Saved data entries:
BEGIN

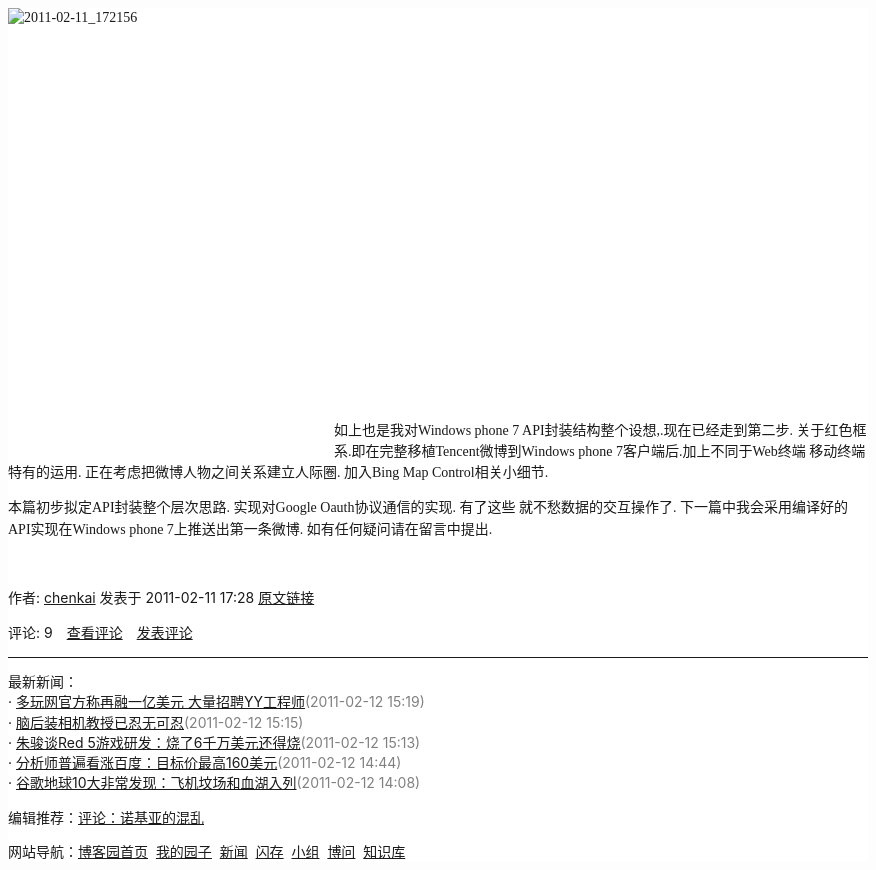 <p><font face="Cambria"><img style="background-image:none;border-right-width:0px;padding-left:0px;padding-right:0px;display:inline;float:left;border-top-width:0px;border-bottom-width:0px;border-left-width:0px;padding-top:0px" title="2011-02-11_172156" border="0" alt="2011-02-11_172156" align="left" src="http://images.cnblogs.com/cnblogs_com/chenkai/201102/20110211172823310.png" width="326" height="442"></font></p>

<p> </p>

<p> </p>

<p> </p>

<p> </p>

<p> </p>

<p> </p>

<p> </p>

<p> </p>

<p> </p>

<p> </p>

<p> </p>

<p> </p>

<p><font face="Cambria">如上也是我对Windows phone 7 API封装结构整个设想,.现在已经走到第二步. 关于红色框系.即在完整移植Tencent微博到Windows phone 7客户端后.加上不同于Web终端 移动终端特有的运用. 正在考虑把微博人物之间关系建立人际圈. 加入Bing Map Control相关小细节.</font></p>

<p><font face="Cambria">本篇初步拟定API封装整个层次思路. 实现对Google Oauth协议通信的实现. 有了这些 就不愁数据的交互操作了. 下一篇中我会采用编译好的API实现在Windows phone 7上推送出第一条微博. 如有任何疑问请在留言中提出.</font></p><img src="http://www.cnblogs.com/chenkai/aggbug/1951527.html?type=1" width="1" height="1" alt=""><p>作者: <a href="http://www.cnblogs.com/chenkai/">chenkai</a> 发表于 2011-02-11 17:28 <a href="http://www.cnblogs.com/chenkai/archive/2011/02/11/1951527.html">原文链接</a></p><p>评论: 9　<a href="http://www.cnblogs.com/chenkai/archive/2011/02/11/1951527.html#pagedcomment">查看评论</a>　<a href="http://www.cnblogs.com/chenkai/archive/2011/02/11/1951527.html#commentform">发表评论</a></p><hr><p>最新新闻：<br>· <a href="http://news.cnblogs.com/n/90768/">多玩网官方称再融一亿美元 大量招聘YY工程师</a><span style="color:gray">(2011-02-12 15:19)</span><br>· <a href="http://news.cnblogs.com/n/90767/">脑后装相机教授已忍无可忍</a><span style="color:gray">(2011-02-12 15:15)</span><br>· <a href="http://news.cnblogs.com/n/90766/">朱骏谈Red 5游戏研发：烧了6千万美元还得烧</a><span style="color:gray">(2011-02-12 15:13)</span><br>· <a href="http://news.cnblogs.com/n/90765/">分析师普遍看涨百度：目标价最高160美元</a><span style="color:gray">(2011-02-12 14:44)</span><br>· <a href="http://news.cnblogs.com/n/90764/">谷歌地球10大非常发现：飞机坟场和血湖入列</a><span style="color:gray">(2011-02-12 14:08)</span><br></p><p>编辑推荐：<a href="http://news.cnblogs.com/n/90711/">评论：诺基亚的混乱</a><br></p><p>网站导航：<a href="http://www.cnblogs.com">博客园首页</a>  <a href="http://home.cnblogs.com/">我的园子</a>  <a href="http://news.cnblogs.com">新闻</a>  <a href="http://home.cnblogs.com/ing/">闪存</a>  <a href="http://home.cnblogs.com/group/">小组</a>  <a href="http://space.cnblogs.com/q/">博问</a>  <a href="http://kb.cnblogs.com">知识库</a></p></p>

END
BEGIN

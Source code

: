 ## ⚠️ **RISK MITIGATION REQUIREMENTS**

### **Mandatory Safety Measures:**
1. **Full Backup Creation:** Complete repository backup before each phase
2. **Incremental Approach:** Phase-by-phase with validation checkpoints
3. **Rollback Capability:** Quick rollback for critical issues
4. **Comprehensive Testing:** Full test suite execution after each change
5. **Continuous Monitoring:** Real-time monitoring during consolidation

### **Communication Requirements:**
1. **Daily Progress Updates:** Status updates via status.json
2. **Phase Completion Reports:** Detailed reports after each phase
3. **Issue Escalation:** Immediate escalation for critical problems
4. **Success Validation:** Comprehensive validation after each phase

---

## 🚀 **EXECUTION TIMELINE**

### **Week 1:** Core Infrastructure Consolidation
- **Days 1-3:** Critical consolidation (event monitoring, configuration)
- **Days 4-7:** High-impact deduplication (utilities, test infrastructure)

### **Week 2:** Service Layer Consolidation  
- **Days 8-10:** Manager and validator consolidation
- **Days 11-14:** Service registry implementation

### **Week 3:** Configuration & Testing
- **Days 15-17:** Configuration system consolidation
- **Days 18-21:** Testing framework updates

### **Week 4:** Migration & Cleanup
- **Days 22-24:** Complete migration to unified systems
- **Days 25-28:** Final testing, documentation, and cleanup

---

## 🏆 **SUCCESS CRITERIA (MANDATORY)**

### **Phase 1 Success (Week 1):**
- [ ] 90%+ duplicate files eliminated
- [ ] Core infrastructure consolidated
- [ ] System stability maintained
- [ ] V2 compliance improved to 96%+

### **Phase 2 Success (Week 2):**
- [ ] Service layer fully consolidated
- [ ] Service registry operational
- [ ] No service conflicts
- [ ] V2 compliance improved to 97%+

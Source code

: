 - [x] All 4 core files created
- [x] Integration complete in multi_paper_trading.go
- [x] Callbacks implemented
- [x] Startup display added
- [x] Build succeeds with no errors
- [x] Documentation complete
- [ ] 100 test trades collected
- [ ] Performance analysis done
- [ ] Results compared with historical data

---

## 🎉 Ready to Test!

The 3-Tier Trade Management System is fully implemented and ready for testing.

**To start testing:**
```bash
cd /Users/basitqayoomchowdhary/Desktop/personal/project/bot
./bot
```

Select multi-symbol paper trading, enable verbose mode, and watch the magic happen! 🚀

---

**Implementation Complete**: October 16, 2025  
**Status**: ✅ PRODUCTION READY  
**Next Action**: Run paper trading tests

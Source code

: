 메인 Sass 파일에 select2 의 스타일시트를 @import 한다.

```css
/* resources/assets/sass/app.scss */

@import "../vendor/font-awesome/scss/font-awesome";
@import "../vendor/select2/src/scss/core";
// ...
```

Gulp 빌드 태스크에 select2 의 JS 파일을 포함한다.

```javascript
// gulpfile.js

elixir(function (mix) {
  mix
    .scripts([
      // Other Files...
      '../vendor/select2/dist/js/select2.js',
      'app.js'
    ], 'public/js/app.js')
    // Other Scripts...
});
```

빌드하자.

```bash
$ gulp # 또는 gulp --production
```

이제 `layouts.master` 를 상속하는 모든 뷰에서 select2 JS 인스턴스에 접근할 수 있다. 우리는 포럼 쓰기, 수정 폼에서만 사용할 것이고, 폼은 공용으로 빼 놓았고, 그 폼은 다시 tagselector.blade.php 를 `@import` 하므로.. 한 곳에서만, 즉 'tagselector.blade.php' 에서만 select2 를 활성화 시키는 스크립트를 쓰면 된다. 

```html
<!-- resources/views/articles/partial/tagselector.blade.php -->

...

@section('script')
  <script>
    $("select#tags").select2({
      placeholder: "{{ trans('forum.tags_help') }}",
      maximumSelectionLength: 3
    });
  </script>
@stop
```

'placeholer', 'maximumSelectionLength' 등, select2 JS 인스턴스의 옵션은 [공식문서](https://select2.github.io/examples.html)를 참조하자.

END
BEGIN

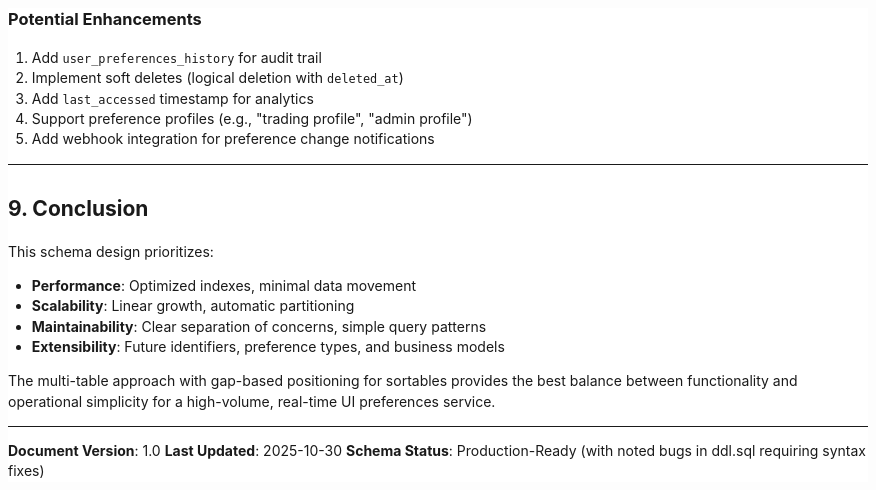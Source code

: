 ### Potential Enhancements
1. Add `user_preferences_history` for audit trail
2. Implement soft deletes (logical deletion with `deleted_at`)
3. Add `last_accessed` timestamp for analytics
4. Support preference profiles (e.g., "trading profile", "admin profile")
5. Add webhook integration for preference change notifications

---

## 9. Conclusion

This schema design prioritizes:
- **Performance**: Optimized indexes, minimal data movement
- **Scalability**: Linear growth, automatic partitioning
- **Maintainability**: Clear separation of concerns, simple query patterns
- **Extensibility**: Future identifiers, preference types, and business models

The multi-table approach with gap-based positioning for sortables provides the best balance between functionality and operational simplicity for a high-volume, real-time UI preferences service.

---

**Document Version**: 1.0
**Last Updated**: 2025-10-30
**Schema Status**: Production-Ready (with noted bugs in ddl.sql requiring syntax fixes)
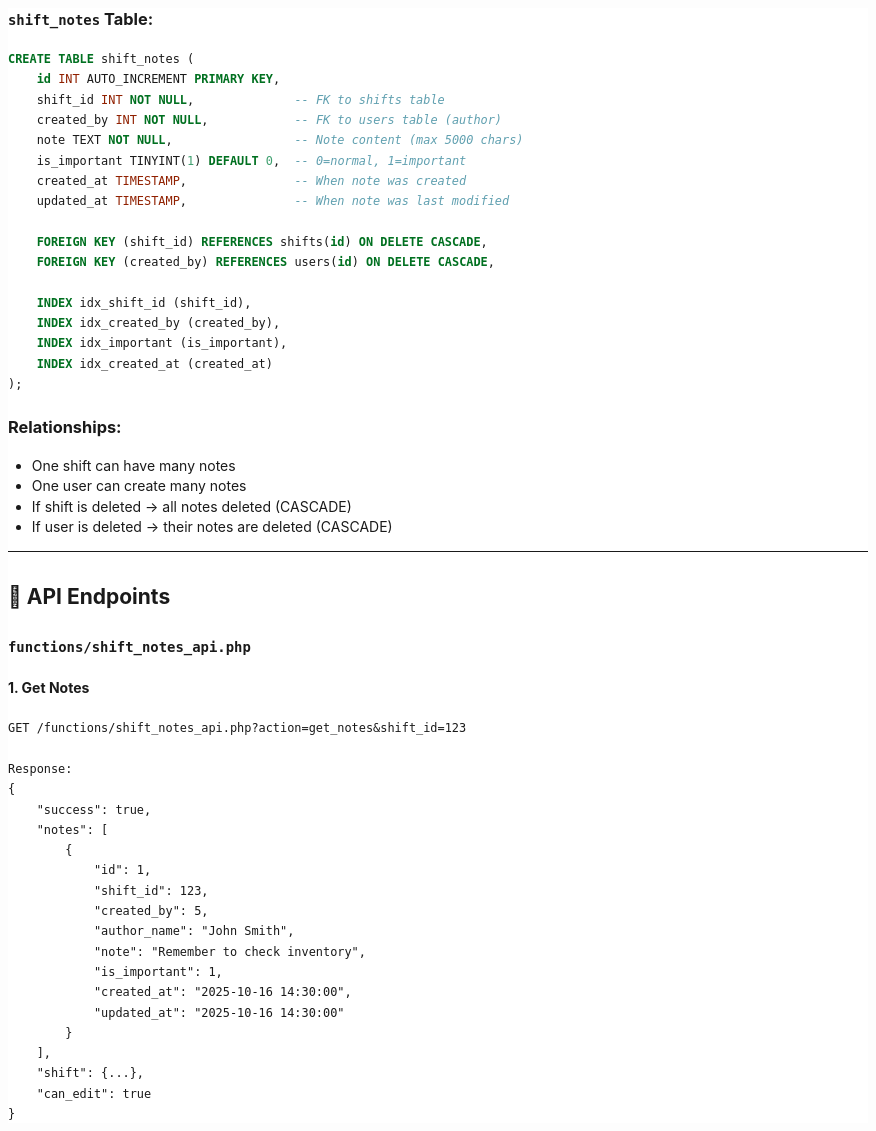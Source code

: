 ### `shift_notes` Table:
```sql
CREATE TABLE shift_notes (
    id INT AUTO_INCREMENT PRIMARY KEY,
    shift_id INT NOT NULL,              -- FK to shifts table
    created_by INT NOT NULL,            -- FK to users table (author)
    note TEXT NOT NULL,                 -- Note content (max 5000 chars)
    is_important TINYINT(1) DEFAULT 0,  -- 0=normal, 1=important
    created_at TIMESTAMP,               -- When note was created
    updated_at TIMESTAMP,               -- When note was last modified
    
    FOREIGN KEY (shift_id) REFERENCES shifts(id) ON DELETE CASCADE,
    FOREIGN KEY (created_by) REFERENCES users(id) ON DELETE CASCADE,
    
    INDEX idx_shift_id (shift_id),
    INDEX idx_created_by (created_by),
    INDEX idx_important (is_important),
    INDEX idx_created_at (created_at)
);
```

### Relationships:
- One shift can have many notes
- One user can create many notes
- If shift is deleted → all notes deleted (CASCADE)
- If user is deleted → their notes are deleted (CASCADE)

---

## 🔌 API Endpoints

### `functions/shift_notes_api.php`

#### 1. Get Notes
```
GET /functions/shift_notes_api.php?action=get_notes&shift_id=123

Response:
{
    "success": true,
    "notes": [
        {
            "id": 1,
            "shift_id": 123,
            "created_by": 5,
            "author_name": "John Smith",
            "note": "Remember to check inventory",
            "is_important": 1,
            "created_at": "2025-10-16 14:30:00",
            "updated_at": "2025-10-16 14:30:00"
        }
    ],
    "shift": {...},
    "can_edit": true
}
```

END

Please tally the lines of the data in which the string "updates" appears and write only the total.

2